→ Extracted data
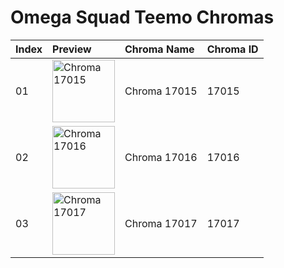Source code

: # Omega Squad Teemo Chromas

| Index | Preview | Chroma Name | Chroma ID |
|:---|:---|:---|:---|
| 01 | <img src='https://raw.communitydragon.org/latest/plugins/rcp-be-lol-game-data/global/default/v1/champion-chroma-images/17/17015.png' alt='Chroma 17015' width='100'> | Chroma 17015 | 17015 |
| 02 | <img src='https://raw.communitydragon.org/latest/plugins/rcp-be-lol-game-data/global/default/v1/champion-chroma-images/17/17016.png' alt='Chroma 17016' width='100'> | Chroma 17016 | 17016 |
| 03 | <img src='https://raw.communitydragon.org/latest/plugins/rcp-be-lol-game-data/global/default/v1/champion-chroma-images/17/17017.png' alt='Chroma 17017' width='100'> | Chroma 17017 | 17017 |
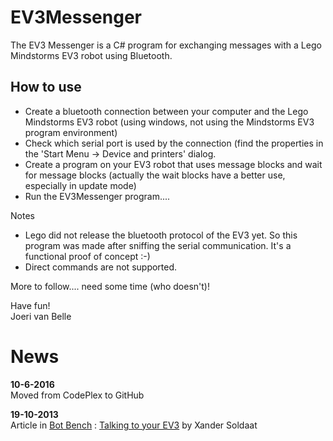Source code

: # EV3Messenger

The EV3 Messenger is a C# program for exchanging messages with a Lego Mindstorms EV3 robot using Bluetooth.

## How to use

* Create a bluetooth connection between your computer and the Lego Mindstorms EV3 robot (using windows, not using the Mindstorms EV3 program environment) 
* Check which serial port is used by the connection (find the properties in the 'Start Menu -> Device and printers' dialog.
* Create a program on your EV3 robot that uses message blocks and wait for message blocks (actually the wait blocks have a better use, especially in update mode)
* Run the EV3Messenger program....

Notes
* Lego did not release the bluetooth protocol of the EV3 yet. So this program was made after sniffing the serial communication. It's a functional proof of concept :-)
* Direct commands are not supported.

More to follow.... need some time (who doesn't)!

Have fun!  
Joeri van Belle
  
# News
**10-6-2016**  
Moved from CodePlex to GitHub

**19-10-2013**  
Article in [Bot Bench](http://botbench.com) : [Talking to your EV3](http://botbench.com/blog/2013/10/19/talking-to-your-ev3-ev3messenger) by Xander Soldaat

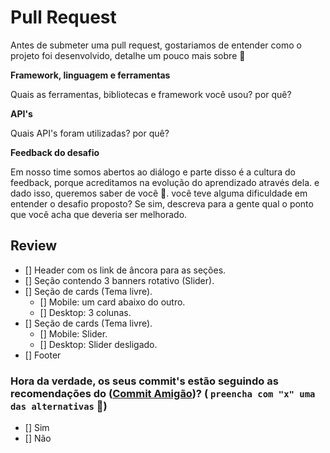 # Pull Request
Antes de submeter uma pull request, gostariamos de entender como o projeto foi desenvolvido, detalhe um pouco mais sobre :slightly_smiling_face:

<b> Framework, linguagem e ferramentas </b>

Quais as ferramentas, bibliotecas e framework você usou? por quê?

<b> API's </b>

Quais API's foram utilizadas? por quê? 

<b> Feedback do desafio </b>

Em nosso time somos abertos ao diálogo e parte disso é a cultura do feedback, porque acreditamos na evolução do aprendizado através dela.
e dado isso, queremos saber de você :slightly_smiling_face:.
você teve alguma dificuldade em entender o desafio proposto? Se sim, descreva para a gente qual o ponto que você acha que deveria ser melhorado.


## Review

- [] Header com os link de âncora para as seções.
- [] Seção contendo 3 banners rotativo (Slider).
- [] Seção de cards (Tema livre).
  - [] Mobile: um card abaixo do outro.
  - [] Desktop: 3 colunas.
- [] Seção de cards (Tema livre).
  - [] Mobile: Slider.
  - [] Desktop: Slider desligado.
- [] Footer


    
### Hora da verdade, os seus commit's estão seguindo as recomendações do ([Commit Amigão](https://github.com/agenciafmd/frontend-vagas/#entrega))? ( `preencha com "x" uma das alternativas` :monocle_face:)
 - [] Sim <br>
 - [] Não

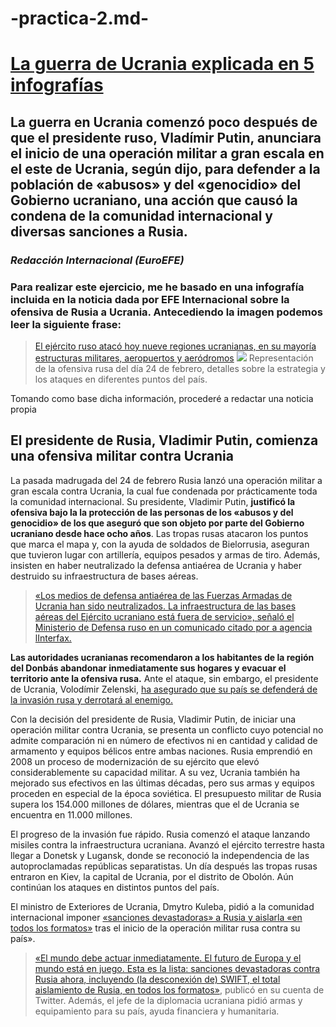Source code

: # -practica-2.md-

# [La guerra de Ucrania explicada en 5 infografías]( https://euroefe.euractiv.es/section/exteriores-y-defensa/infographic/la-guerra-de-ucrania-explicada-en-5-infografias/)
## La guerra en Ucrania comenzó poco después de que el presidente ruso, Vladímir Putin, anunciara el inicio de una operación militar a gran escala en el este de Ucrania, según dijo, para defender a la población de «abusos» y del «genocidio» del Gobierno ucraniano, una acción que causó la condena de la comunidad internacional y diversas sanciones a Rusia. 
### *Redacción Internacional (EuroEFE)*
### Para realizar este ejercicio, me he basado en una infografía incluida en la noticia dada por EFE Internacional sobre la ofensiva de Rusia a Ucrania. Antecediendo la imagen podemos leer la siguiente frase:  
> [El ejército ruso atacó hoy nueve regiones ucranianas, en su mayoría estructuras militares, aeropuertos y aeródromos]( https://euroefe.euractiv.es/section/exteriores-y-defensa/news/rusia-lanza-la-guerra-contra-ucrania-y-recibe-la-condena-internacional/)
![](https://i.imgur.com/1eTkIIh.png)
Representación de la ofensiva rusa del día 24 de febrero, detalles sobre la estrategia y los ataques en diferentes puntos del país.

Tomando como base dicha información, procederé a redactar una noticia propia
## El presidente de Rusia, Vladimir Putin, comienza una ofensiva militar contra Ucrania
La pasada madrugada del 24 de febrero Rusia lanzó una operación militar a gran escala contra Ucrania, la cual fue condenada por prácticamente toda la comunidad internacional. Su presidente, Vladimir Putin, **justificó la ofensiva bajo la la protección de las personas de los «abusos y del genocidio» de los que aseguró que son objeto por parte del Gobierno ucraniano desde hace ocho años**. Las tropas rusas atacaron los puntos que marca el mapa y, con la ayuda de soldados de Bielorrusia, aseguran que tuvieron lugar con artillería, equipos pesados y armas de tiro. Además, insisten en haber neutralizado la defensa antiaérea de Ucrania y haber destruido su infraestructura de bases aéreas.

> [«Los medios de defensa antiaérea de las Fuerzas Armadas de Ucrania han sido neutralizados. La infraestructura de las bases aéreas del Ejército ucraniano está fuera de servicio», señaló el Ministerio de Defensa ruso en un comunicado citado por a agencia lInterfax.](https://euroefe.euractiv.es/section/exteriores-y-defensa/news/rusia-lanza-la-guerra-contra-ucrania-y-recibe-la-condena-internacional/)

**Las autoridades ucranianas recomendaron a los habitantes de la región del Donbás abandonar inmediatamente sus hogares y evacuar el territorio ante la ofensiva rusa.** Ante el ataque, sin embargo, el presidente de Ucrania, Volodímir Zelenski, [ha asegurado que su país se defenderá de la invasión rusa y derrotará al enemigo.](https://www.elconfidencial.com/mundo/2022-02-24/ucrania-asegura-rusia-defendera-ganara-invasion_3381143/)

Con la decisión del presidente de Rusia, Vladimir Putin, de iniciar una operación militar contra Ucrania, se presenta un conflicto cuyo potencial no admite comparación ni en número de efectivos ni en cantidad y calidad de armamento y equipos bélicos entre ambas naciones. Rusia emprendió en 2008 un proceso de modernización de su ejército que elevó considerablemente su capacidad militar. A su vez, Ucrania también ha mejorado sus efectivos en las últimas décadas, pero sus armas y equipos proceden en especial de la época soviética. El presupuesto militar de Rusia supera los 154.000 millones de dólares, mientras que el de Ucrania se encuentra en 11.000 millones.

El progreso de la invasión fue rápido. Rusia comenzó el ataque lanzando misiles contra la infraestructura ucraniana. Avanzó el ejército terrestre hasta llegar a Donetsk y Lugansk, donde se reconoció la independencia de las autoproclamadas repúblicas separatistas. Un día después las tropas rusas entraron en Kiev, la capital de Ucrania, por el distrito de Obolón. Aún continúan los ataques en distintos puntos del país. 

El ministro de Exteriores de Ucrania, Dmytro Kuleba, pidió a la comunidad internacional imponer [«sanciones devastadoras» a Rusia y aislarla «en todos los formatos»](https://www.swissinfo.ch/spa/ucrania-guerra_ucrania-pide--medidas-devastadoras--y-aislamiento-para-rusia/47374874) tras el inicio de la operación militar rusa contra su país». 

> [«El mundo debe actuar inmediatamente. El futuro de Europa y el mundo está en juego. Esta es la lista: sanciones devastadoras contra Rusia ahora, incluyendo (la desconexión de) SWIFT, el total aislamiento de Rusia, en todos los formatos»](https://twitter.com/ZelenskyyUa/status/1496841445822668801?s=20&t=rHYBHNYcjDH6RbrJ4DwjdA), publicó en su cuenta de Twitter. Además, el jefe de la diplomacia ucraniana pidió armas y equipamiento para su país, ayuda financiera y humanitaria.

→ Instructions to follow
Which lines above include the string "ferramentas"? Show them.

→ Task response
<b> Framework, linguagem e ferramentas </b>
Quais as ferramentas, bibliotecas e framework você usou? por quê?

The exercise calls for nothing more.